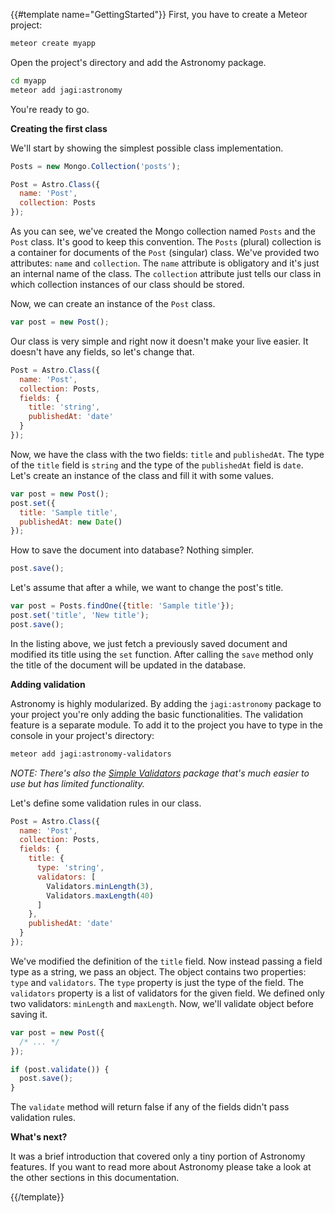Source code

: {{#template name="GettingStarted"}}
First, you have to create a Meteor project:

```sh
meteor create myapp
```

Open the project's directory and add the Astronomy package.

```sh
cd myapp
meteor add jagi:astronomy
```

You're ready to go.

**Creating the first class**

We'll start by showing the simplest possible class implementation.

```js
Posts = new Mongo.Collection('posts');

Post = Astro.Class({
  name: 'Post',
  collection: Posts
});
```

As you can see, we've created the Mongo collection named `Posts` and the `Post`  class. It's good to keep this convention. The `Posts` (plural) collection is a container for documents of the `Post` (singular) class. We've provided two attributes: `name` and `collection`. The `name` attribute is obligatory and it's just an internal name of the class. The `collection` attribute just tells our class in which collection instances of our class should be stored.

Now, we can create an instance of the `Post` class.

```js
var post = new Post();
```

Our class is very simple and right now it doesn't make your live easier. It doesn't have any fields, so let's change that.

```js
Post = Astro.Class({
  name: 'Post',
  collection: Posts,
  fields: {
    title: 'string',
    publishedAt: 'date'
  }
});
```

Now, we have the class with the two fields: `title` and `publishedAt`. The type of the `title` field is `string` and the type of the `publishedAt` field is `date`. Let's create an instance of the class and fill it with some values.

```js
var post = new Post();
post.set({
  title: 'Sample title',
  publishedAt: new Date()
});
```

How to save the document into database? Nothing simpler.

```js
post.save();
```

Let's assume that after a while, we want to change the post's title.

```js
var post = Posts.findOne({title: 'Sample title'});
post.set('title', 'New title');
post.save();
```

In the listing above, we just fetch a previously saved document and modified its title using the `set` function. After calling the `save` method only the title of the document will be updated in the database.

**Adding validation**

Astronomy is highly modularized. By adding the `jagi:astronomy` package to your project you're only adding the basic functionalities. The validation feature is a separate module. To add it to the project you have to type in the console in your project's directory:

```sh
meteor add jagi:astronomy-validators
```

*NOTE: There's also the [Simple Validators](https://atmospherejs.com/jagi/astronomy-simple-validators) package that's much easier to use but has limited functionality.*

Let's define some validation rules in our class.

```js
Post = Astro.Class({
  name: 'Post',
  collection: Posts,
  fields: {
    title: {
      type: 'string',
      validators: [
        Validators.minLength(3),
        Validators.maxLength(40)
      ]
    },
    publishedAt: 'date'
  }
});
```

We've modified the definition of the `title` field. Now instead passing a field type as a string, we pass an object. The object contains two properties: `type` and `validators`. The `type` property is just the type of the field. The `validators` property is a list of validators for the given field. We defined only two validators: `minLength` and `maxLength`. Now, we'll validate object before saving it.

```js
var post = new Post({
  /* ... */
});

if (post.validate()) {
  post.save();
}
```

The `validate` method will return false if any of the fields didn't pass validation rules.

**What's next?**

It was a brief introduction that covered only a tiny portion of Astronomy features. If you want to read more about Astronomy please take a look at the other sections in this documentation.

{{/template}}
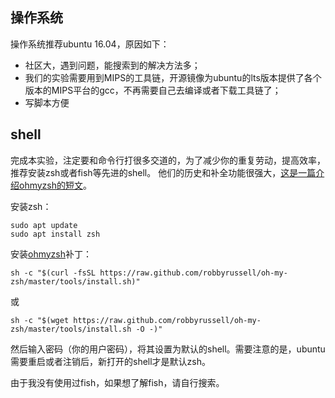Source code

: ## 操作系统

操作系统推荐ubuntu 16.04，原因如下：

- 社区大，遇到问题，能搜索到的解决方法多；
- 我们的实验需要用到MIPS的工具链，开源镜像为ubuntu的lts版本提供了各个版本的MIPS平台的gcc，不再需要自己去编译或者下载工具链了；
- 写脚本方便

## shell

完成本实验，注定要和命令行打很多交道的，为了减少你的重复劳动，提高效率，推荐安装zsh或者fish等先进的shell。
他们的历史和补全功能很强大，[这是一篇介绍ohmyzsh的短文](http://www.joelrodriguezaleman.com/ohmyzsh-shell-5-reasons-to-use/)。

安装zsh：
```shell
sudo apt update
sudo apt install zsh

```

安装[ohmyzsh](http://ohmyz.sh/)补丁：

```shell
sh -c "$(curl -fsSL https://raw.github.com/robbyrussell/oh-my-zsh/master/tools/install.sh)"
```
或
```shell
sh -c "$(wget https://raw.github.com/robbyrussell/oh-my-zsh/master/tools/install.sh -O -)"
```

然后输入密码（你的用户密码），将其设置为默认的shell。需要注意的是，ubuntu需要重启或者注销后，新打开的shell才是默认zsh。

由于我没有使用过fish，如果想了解fish，请自行搜索。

## ASSIGNED TASK
Before answering, count every line of the records that contains "some"; the answer is that number and nothing more.

## SOLUTION FOR THIS PROBLEM
2